[Your objective]: If an entry holds a picture, drop the picture and restate the rest word for word.

Stored data entries:
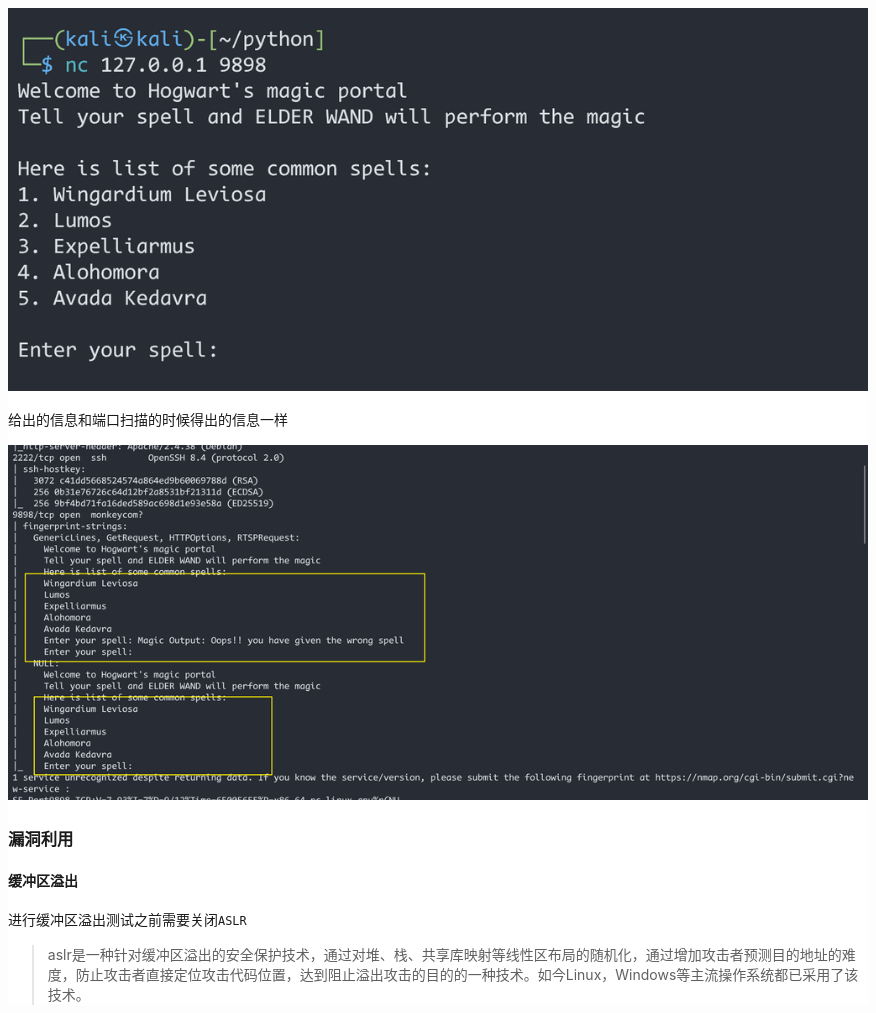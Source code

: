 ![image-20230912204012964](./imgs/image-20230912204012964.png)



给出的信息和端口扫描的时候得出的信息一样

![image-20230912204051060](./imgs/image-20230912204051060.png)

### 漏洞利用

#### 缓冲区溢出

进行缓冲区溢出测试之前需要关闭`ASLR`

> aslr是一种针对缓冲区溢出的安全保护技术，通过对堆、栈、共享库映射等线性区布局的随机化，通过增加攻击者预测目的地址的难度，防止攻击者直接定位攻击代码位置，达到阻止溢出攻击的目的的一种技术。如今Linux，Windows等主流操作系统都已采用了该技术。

[Output]:
Source code

: ![image-20230912204012964](./imgs/image-20230912204012964.png)



给出的信息和端口扫描的时候得出的信息一样

![image-20230912204051060](./imgs/image-20230912204051060.png)

### 漏洞利用

#### 缓冲区溢出

进行缓冲区溢出测试之前需要关闭`ASLR`

> aslr是一种针对缓冲区溢出的安全保护技术，通过对堆、栈、共享库映射等线性区布局的随机化，通过增加攻击者预测目的地址的难度，防止攻击者直接定位攻击代码位置，达到阻止溢出攻击的目的的一种技术。如今Linux，Windows等主流操作系统都已采用了该技术。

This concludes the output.